++++ Input
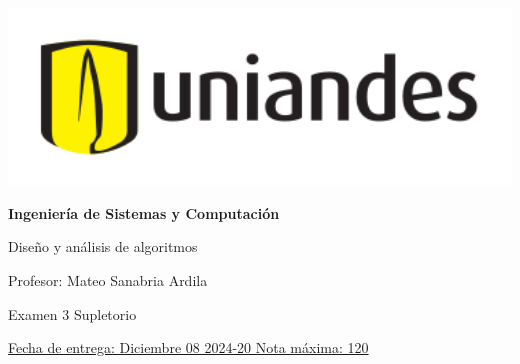 \documentclass[12pt, a4paper]{exam}
\begin{document}
	\noindent
	\begin{minipage}[l]{0.1\textwidth}
		\noindent
		\includegraphics[width=1.8\textwidth]{Logosimbolo-uniandes_horizontal.png}
	\end{minipage}
\hfill
\begin{minipage}[c]{0.8\textwidth}
	\begin{center}
		{\large \textbf{Ingeniería de Sistemas y Computación} \par
		\large	Diseño y análisis de algoritmos	\par
		\small  Profesor: Mateo Sanabria Ardila	\par
		\small  Examen 3	Supletorio \par
		}
	\end{center}
\end{minipage}
\par
\vspace{0.2in}
\noindent
\uline{Fecha de entrega: Diciembre 08 	\hfill  2024-20		\hfill Nota máxima: 120}
\par 
\vspace{0.15in}
\end{document}
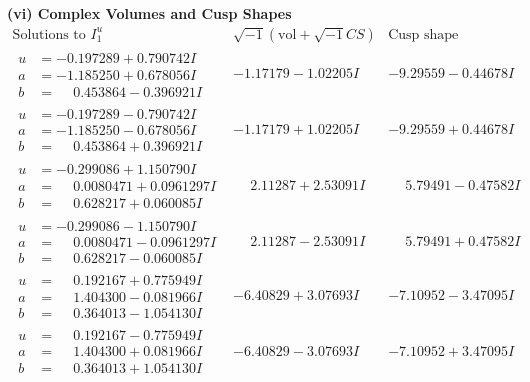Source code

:\documentclass[1p]{elsarticle_modified}
\theoremstyle{definition}
\newcommand{\I}{\sqrt{-1}}
\begin{document}
\newpage\flushleft \textbf{(vi) Complex Volumes and Cusp Shapes}
$$\begin{array}{c|c|c}  
\text{Solutions to }I^u_{1}& \I (\text{vol} + \sqrt{-1}CS) & \text{Cusp shape}\\
 \hline 
\begin{aligned}
u &= -0.197289 + 0.790742 I \\
a &= -1.185250 + 0.678056 I \\
b &= \phantom{-}0.453864 - 0.396921 I\end{aligned}
 & -1.17179 - 1.02205 I & -9.29559 - 0.44678 I \\ \hline\begin{aligned}
u &= -0.197289 - 0.790742 I \\
a &= -1.185250 - 0.678056 I \\
b &= \phantom{-}0.453864 + 0.396921 I\end{aligned}
 & -1.17179 + 1.02205 I & -9.29559 + 0.44678 I \\ \hline\begin{aligned}
u &= -0.299086 + 1.150790 I \\
a &= \phantom{-}0.0080471 + 0.0961297 I \\
b &= \phantom{-}0.628217 + 0.060085 I\end{aligned}
 & \phantom{-}2.11287 + 2.53091 I & \phantom{-}5.79491 - 0.47582 I \\ \hline\begin{aligned}
u &= -0.299086 - 1.150790 I \\
a &= \phantom{-}0.0080471 - 0.0961297 I \\
b &= \phantom{-}0.628217 - 0.060085 I\end{aligned}
 & \phantom{-}2.11287 - 2.53091 I & \phantom{-}5.79491 + 0.47582 I \\ \hline\begin{aligned}
u &= \phantom{-}0.192167 + 0.775949 I \\
a &= \phantom{-}1.404300 - 0.081966 I \\
b &= \phantom{-}0.364013 - 1.054130 I\end{aligned}
 & -6.40829 + 3.07693 I & -7.10952 - 3.47095 I \\ \hline\begin{aligned}
u &= \phantom{-}0.192167 - 0.775949 I \\
a &= \phantom{-}1.404300 + 0.081966 I \\
b &= \phantom{-}0.364013 + 1.054130 I\end{aligned}
 & -6.40829 - 3.07693 I & -7.10952 + 3.47095 I \\ \hline\begin{aligned}

\end{aligned}
\end{array}$$
\end{document}
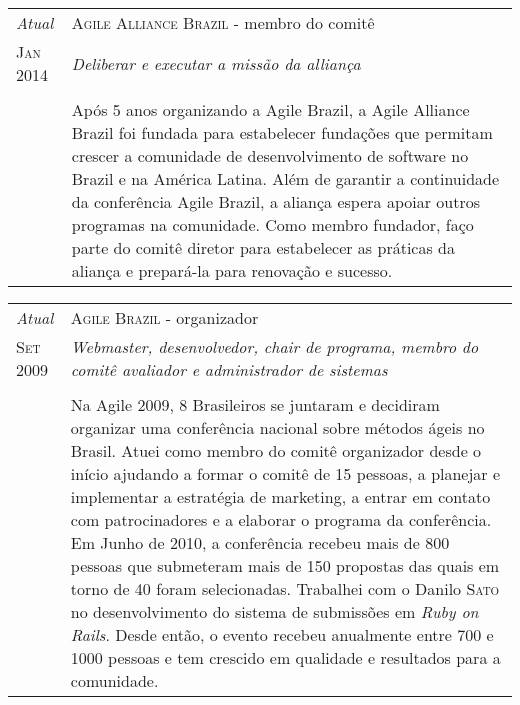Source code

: \documentclass[letter,10pt]{article}
\begin{document}
\begin{tabular}{p{2.5cm}|p{13.5cm}}
  \emph{Atual} & \textsc{Agile Alliance Brazil} - membro do comitê\\
  \textsc{Jan 2014}& \emph{Deliberar e executar a missão da alliança}\\
  &\\
  & Após 5 anos organizando a Agile Brazil, a Agile Alliance Brazil foi
  fundada para estabelecer fundações que permitam crescer a comunidade
  de desenvolvimento de software no Brazil e na América Latina. Além de
  garantir a continuidade da conferência Agile Brazil, a aliança espera
  apoiar outros programas na comunidade. Como membro fundador, faço parte
  do comitê diretor para estabelecer as práticas da aliança e prepará-la
  para renovação e sucesso.
\end{tabular}

\begin{tabular}{p{2.5cm}|p{13.5cm}}
  \emph{Atual} & \textsc{Agile Brazil} - organizador\\
  \textsc{Set 2009}& \emph{Webmaster, desenvolvedor, \textit{chair} de programa, membro do comitê avaliador e administrador de sistemas}\\
  &\\
  & Na Agile 2009, 8 Brasileiros se juntaram e decidiram organizar
  uma conferência nacional sobre métodos ágeis no Brasil. Atuei como
  membro do comitê organizador desde o início ajudando a formar o
  comitê de 15 pessoas, a planejar e implementar a estratégia de
  marketing, a entrar em contato com patrocinadores e a elaborar o
  programa da conferência. Em Junho de 2010, a conferência
  recebeu mais de 800 pessoas que submeteram mais de 150 propostas das
  quais em torno de 40 foram selecionadas. Trabalhei com o Danilo
  \textsc{Sato} no desenvolvimento do sistema de submissões em
  \textit{Ruby on Rails}. Desde então, o evento recebeu anualmente
  entre 700 e 1000 pessoas e tem crescido em qualidade e resultados
  para a comunidade.
\end{tabular}
\end{document}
++++++++
■ **Your task**:
Only exact copies of the lines from the one containing "de submissões em" to the end of the records belong in the answer.

■ **Output for this task**:
  \textsc{Sato} no desenvolvimento do sistema de submissões em
  \textit{Ruby on Rails}. Desde então, o evento recebeu anualmente
  entre 700 e 1000 pessoas e tem crescido em qualidade e resultados
  para a comunidade.
\end{tabular}
\end{document}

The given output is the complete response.